At a city 300 miles from the border with Ukraine – one inhabited by thousands of displaced Ukrainians – and against the defending champion two days after Ukrainian Independence Day, it seemed unlikely that the referee would give the challenger the freedom that he would need. The immediate reaction that followed the stoppage in the ninth round – another concussive right hand led to Pabon rescuing Dubois in the round after an assault from Usyk had forced him to take a knee – ensured that neither Dubois’ ambition or Usyk’s resilience were being recognized, and instead were being overlooked as a consequence of the debate surrounding whether Usyk should already have been stopped.

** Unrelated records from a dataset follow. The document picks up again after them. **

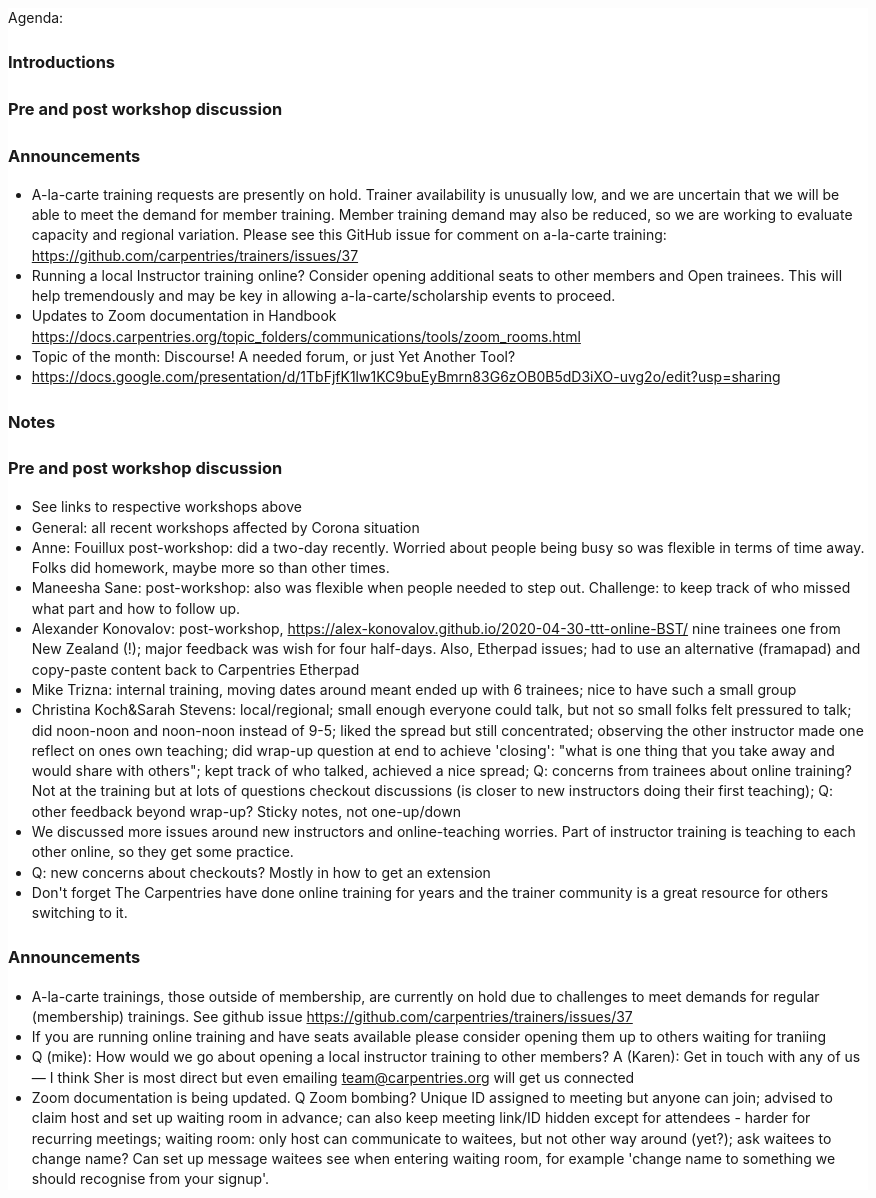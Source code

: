 Agenda:
### Introductions
### Pre and post workshop discussion
### Announcements
- A-la-carte training requests are presently on hold. Trainer availability is unusually low, and we are uncertain that we will be able to meet the demand for member training. Member training demand may also be reduced, so we are working to evaluate capacity and regional variation. Please see this GitHub issue for comment on a-la-carte training: https://github.com/carpentries/trainers/issues/37
- Running a local Instructor training online? Consider opening additional seats to other members and Open trainees. This will help tremendously and may be key in allowing a-la-carte/scholarship events to proceed.
- Updates to Zoom documentation in Handbook https://docs.carpentries.org/topic_folders/communications/tools/zoom_rooms.html
- Topic of the month: Discourse! A needed forum, or just Yet Another Tool?
- https://docs.google.com/presentation/d/1TbFjfK1lw1KC9buEyBmrn83G6zOB0B5dD3iXO-uvg2o/edit?usp=sharing

### Notes

### Pre and post workshop discussion
- See links to respective workshops above
- General: all recent workshops affected by Corona situation
- Anne: Fouillux post-workshop: did a two-day recently. Worried about people being busy so was flexible in terms of time away. Folks did homework, maybe more so than other times.
- Maneesha Sane: post-workshop: also was flexible when people needed to step out. Challenge: to keep track of who missed what part and how to follow up.
- Alexander Konovalov: post-workshop, https://alex-konovalov.github.io/2020-04-30-ttt-online-BST/ nine trainees one from New Zealand (!); major feedback was wish for four half-days. Also, Etherpad issues; had to use an alternative (framapad) and copy-paste content back to Carpentries Etherpad
- Mike Trizna: internal training, moving dates around meant ended up with 6 trainees; nice to have such a small group
- Christina Koch&Sarah Stevens: local/regional; small enough everyone could talk, but not so small folks felt pressured to talk; did noon-noon and noon-noon instead of 9-5; liked the spread but still concentrated; observing the other instructor made one reflect on ones own teaching; did wrap-up question at end to achieve 'closing': "what is one thing that you take away and would share with others"; kept track of who talked, achieved a nice spread; Q: concerns from trainees about online training? Not at the training but at lots of questions checkout discussions (is closer to new instructors doing their first teaching); Q: other feedback beyond wrap-up? Sticky notes, not one-up/down
- We discussed more issues around new instructors and online-teaching worries. Part of instructor training is teaching to each other online, so they get some practice.
- Q: new concerns about checkouts? Mostly in how to get an extension
- Don't forget The Carpentries have done online training for years and the trainer community is a great resource for others switching to it.

### Announcements
- A-la-carte trainings, those outside of membership, are currently on hold due to challenges to meet demands for regular (membership) trainings. See github issue https://github.com/carpentries/trainers/issues/37
- If you are running online training and have seats available please consider opening them up to others waiting for traniing
- Q (mike): How would we go about opening a local instructor training to other members? A (Karen): Get in touch with any of us — I think Sher is most direct but even emailing team@carpentries.org will get us connected
- Zoom documentation is being updated. Q Zoom bombing? Unique ID assigned to meeting but anyone can join; advised to claim host and set up waiting room in advance; can also keep meeting link/ID hidden except for attendees - harder for recurring meetings; waiting room: only host can communicate to waitees, but not other way around (yet?); ask waitees to change name? Can set up message waitees see when entering waiting room, for example 'change name to something we should recognise from your signup'.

Usyk on the canvas. (Photo by Gabriel Kuchta/Getty Images)

“Daniel is very upset,” said Warren, also the co-promoter of WBC titleholder Tyson Fury. “He won’t even come here. He’s so disappointed and I feel that for him.

“We will be lobbying the WBA (Dubois was the WBA’s mandatory challenger) to declare this a no-contest. The knockdown, which the judge said was below the belt – you can look back and see where the punch landed. The waistband of his shorts.

“This is about sport. It’s about two superb fighters in a ring. It should have been a legitimate outcome and it wasn’t. It should be a no-contest or, at worse, a rematch ordered.

“It’s like you have to win a fight twice and that’s not right. You win it once.”

“I’ve usually got a lot to say, but I’m speechless,” said Charles. “My boy Daniel Dubois has left the building. He’s distraught. He’s a young man aspiring to do great things in life, in boxing. When we have technology, it shouldn’t be allowed to happen. That’s called faking it, and the referee fell for it.”

The loyal Charles will likely go to his grave arguing that his fighter had been unjustly denied victory, but if the perceived vulnerability betrayed by Usyk finally leads to terms for the undisputed title fight with the WBC champion being made, Warren is likely to be significantly less invested in what he had just seen. 

He will have recognized that the near-chasm in experience and technical ability had meant Usyk winning almost every minute of every other round. If Dubois was the significant underdog his reputation – and his profile, unquestionably – may even have been enhanced in defeat.

(Photo by Gabriel Kuchta/Getty Images)

“If he wants it, I want it,” the 36-year-old Usyk responded when asked about the sought-after fight with Fury, before returning to the subject of Dubois with his tongue firmly in his cheek. “But let him not hit me below the belt.

“Boxing is sport. It’s not a street fight. I’m ready to fight [Dubois] tomorrow. In a rematch. In the street fight. Not boxing gloves but a street fight. Only fists.”

Against a younger, bigger, fresher and more powerful heavyweight – not unlike during his successive victories over the revered former champion Anthony Joshua – Usyk’s speed of thought, foot and hands had again consistently impressed. Terence Crawford’s masterclass in last month’s victory over Errol Spence had led to the welterweight widely being considered the world’s finest active fighter; Usyk, regardless, has long seemed concerned only with proving himself superior to Fury, and with being an ambassador for his war-torn country at so difficult a time. 

“These people are incredible,” said Usyk, who consistently impressed with both left and right hands and the jab. “Special, special people. I thank you, my country. I thank you, my followers. It’s great. Thank you so much.

“We have some big troubles in Ukraine. The war is in Ukraine. And for those guys who are defending out country on the front line, it’s a breath of fresh air. And I am ready to give all of my fresh air to my people.”

Aadam Hamed, the 23-year-old son of “Prince” Naseem, had earlier defeated Vojtech Hrdy of the Czech Republic on the occasion of his professional debut, at junior welterweight. Hrdy, 17, had offered minimal resistance; the first time he was backed into a corner, Hamed started letting his hands go and the towel imminently followed from the teenager’s corner.

There was also a unanimous decision victory for Denys Berinchyk over Anthony Yigit. The Ukrainian was awarded scores of 117-111, 115-113 and 116-112.